"Are You Better Off Than You Were Four Years Ago?"
Republicans are so far up Donald Trump's rectum that they don't recognize this question is not the one they want people asking.
It started with Elise Stefanik, upstate New York’s answer to Marjorie Taylor Greene, who got in front of cameras after helping to torpedo the immigration bill, and decided to channel Ronald Reagan in 1980. “As Ronald Reagan famously asked us, “are you better off today than you were four years ago?” The answer for hardworking Americans across the country is a resounding NO.” Putting aside the fact that Stefanik is the typical Republican House member these days, acting as nothing more than an empty vessel for the wishes of Cheetolini, this is a particularly stupid rhetorical question to use this year.
As I’m writing this, it’s just an hour after midnight on March 12th. Four years ago at this time, I was working as a front-end developer, and I was in a hotel room in Winston-Salem, North Carolina. I was down there conducting a second round of reviews with our biggest client, a multinational aerospace company, on the application that I was revamping for them. One of my colleagues, a SQL engineer, was also on the trip. For he and I, COVID had been something we had been tracking for weeks as it marched through China, because we both knew it wouldn’t stop there. We had offered to delay the trip, or host the review via videoconference. The client insisted on moving forward, and as a small business, we could not refuse the client. The day before I left, though, I went to Costco and spent $331 (yes, it’s one of those things burned in my brain) on stocking up with nonperishable foods, batteries, and yes, toilet paper. No, I did not know that would become such a scarce commodity—I simply didn’t want to leave anything to chance.
So here I was, in my hotel room, as then-President Donald Trump had just announced that international flights would be shut down in two days time. Other nations were following suit. Because of that, I was frantically working to find a flight to bring home my wife’s best friend, Kerry, who was literally on a safari in Rwanda. She didn’t think COVID would be as bad as it became, and that night, it was quite clear it was going to be that bad and more.
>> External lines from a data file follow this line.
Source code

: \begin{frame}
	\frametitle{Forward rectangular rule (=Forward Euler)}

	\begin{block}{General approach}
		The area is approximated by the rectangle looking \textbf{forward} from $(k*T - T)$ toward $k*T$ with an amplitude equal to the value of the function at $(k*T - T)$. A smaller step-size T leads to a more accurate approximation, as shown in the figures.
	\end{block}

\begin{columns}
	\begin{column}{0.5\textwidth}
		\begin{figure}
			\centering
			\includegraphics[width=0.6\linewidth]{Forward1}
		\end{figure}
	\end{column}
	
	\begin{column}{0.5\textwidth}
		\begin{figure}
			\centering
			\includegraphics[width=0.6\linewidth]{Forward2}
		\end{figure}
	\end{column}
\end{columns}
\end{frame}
Once I found her a way home, she literally rode on the back of a motorbike to the airport and flew nonstop for over a day, barely making it back to America before the lockdowns took effect.
As for myself, we cut the final day short with the client, who themselves were readying a work-from-home system. The NHL and NBA were shutting down. My colleague and I drove to Greensboro to catch a flight home, passing the famous Greensboro Coliseum along the way as banners for the cancelled ACC tournament were being removed and media milled in the parking lot. At the airport, as we waited in the lounge, Governor Roy Cooper was announcing the shutdown of all nonessential businesses and gatherings the following day. My colleague and I suddenly wondered if our flight would be cancelled and we’d have to drive all the way home. Thoughts of Tom Clancy’s Executive Orders danced in my head, where a similar outbreak led to the shutdown of all interstate travel. We’d flown to North Carolina just a few days earlier, having gotten the only masks we could find (not very protective ones!) and sanitizing wipes to clean every surface we’d touch in our seats on the flight. It somehow seemed insufficient for this return trip.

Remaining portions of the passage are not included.